## Provided material

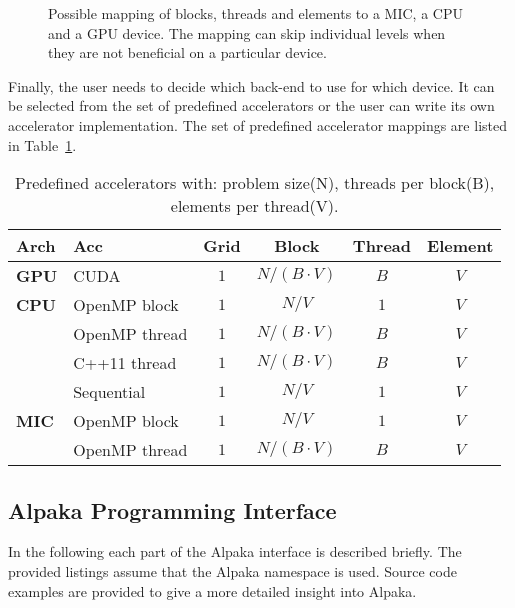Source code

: \documentclass[10pt, twocolumn]{article}
\newcommand{\alpaka}{Alpaka\xspace}
\newcommand{\cuda}{{CUDA}\xspace}
\newcommand{\openmp}{{OpenMP}\xspace}
\begin{document}
\begin{figure}[th]
  \centerline
      {}
      \caption{Possible mapping of blocks, threads and elements to a MIC, a CPU and a GPU device. The mapping can skip individual levels when they are not beneficial on a particular device.}
      \label{fig:mapping}
      \vspace{-0.5em}
\end{figure}

\noindent Finally, the user needs to decide which back-end to use for which device.
It can be selected from the set of predefined accelerators or the user can write its own accelerator implementation.
The set of predefined accelerator mappings are listed in Table~\ref{tab:accelerators}.
\begin{table}[!htbp]
  \scriptsize
\caption{Predefined accelerators with: problem size(N), threads per block(B), elements per thread(V).}
  \begin{center}
    \begin{tabular}{ | l | l | c | c | c | c |}
      \hline
      Arch & Acc & Grid & Block & Thread & Element\\
      \hline
      \hline
      \textbf{GPU} & \cuda & $1$ & $N/(B \cdot V)$ & $B$ & $V$\\
\hline
      \textbf{CPU} & \openmp block & $1$ & $N/V$ & $1$ & $V$\\
      & \openmp thread & $1$ & $N/(B \cdot V)$ & $B$ & $V$\\
      & C++11 thread & $1$ & $N/(B \cdot V)$ & $B$ & $V$\\
& Sequential & $1$ & $N/V$ & $1$ & $V$\\
\hline
      \textbf{MIC} & \openmp block & $1$ & $N/V$ & $1$ & $V$\\
      & \openmp thread & $1$ & $N/(B \cdot V)$ & $B$ & $V$\\
      \hline
    \end{tabular}

  \end{center}
  \label{tab:accelerators}
\end{table}











\subsection{Alpaka Programming Interface}
\label{subsec:interface}
In the following each part of the \alpaka interface is described briefly.
The provided listings assume that the \alpaka namespace is used.
Source code examples are provided to give a more detailed insight into \alpaka.
\end{document}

## Work item
Your task is to set down the records shown above exactly, minus any pictures.

## Response to this exercise
Source code

: \documentclass[10pt, twocolumn]{article}
\newcommand{\alpaka}{Alpaka\xspace}
\newcommand{\cuda}{{CUDA}\xspace}
\newcommand{\openmp}{{OpenMP}\xspace}
\begin{document}
\begin{figure}[th]
  \centerline
      {}
      \caption{Possible mapping of blocks, threads and elements to a MIC, a CPU and a GPU device. The mapping can skip individual levels when they are not beneficial on a particular device.}
      \label{fig:mapping}
      \vspace{-0.5em}
\end{figure}

\noindent Finally, the user needs to decide which back-end to use for which device.
It can be selected from the set of predefined accelerators or the user can write its own accelerator implementation.
The set of predefined accelerator mappings are listed in Table~\ref{tab:accelerators}.
\begin{table}[!htbp]
  \scriptsize
\caption{Predefined accelerators with: problem size(N), threads per block(B), elements per thread(V).}
  \begin{center}
    \begin{tabular}{ | l | l | c | c | c | c |}
      \hline
      Arch & Acc & Grid & Block & Thread & Element\\
      \hline
      \hline
      \textbf{GPU} & \cuda & $1$ & $N/(B \cdot V)$ & $B$ & $V$\\
\hline
      \textbf{CPU} & \openmp block & $1$ & $N/V$ & $1$ & $V$\\
      & \openmp thread & $1$ & $N/(B \cdot V)$ & $B$ & $V$\\
      & C++11 thread & $1$ & $N/(B \cdot V)$ & $B$ & $V$\\
& Sequential & $1$ & $N/V$ & $1$ & $V$\\
\hline
      \textbf{MIC} & \openmp block & $1$ & $N/V$ & $1$ & $V$\\
      & \openmp thread & $1$ & $N/(B \cdot V)$ & $B$ & $V$\\
      \hline
    \end{tabular}

  \end{center}
  \label{tab:accelerators}
\end{table}











\subsection{Alpaka Programming Interface}
\label{subsec:interface}
In the following each part of the \alpaka interface is described briefly.
The provided listings assume that the \alpaka namespace is used.
Source code examples are provided to give a more detailed insight into \alpaka.
\end{document}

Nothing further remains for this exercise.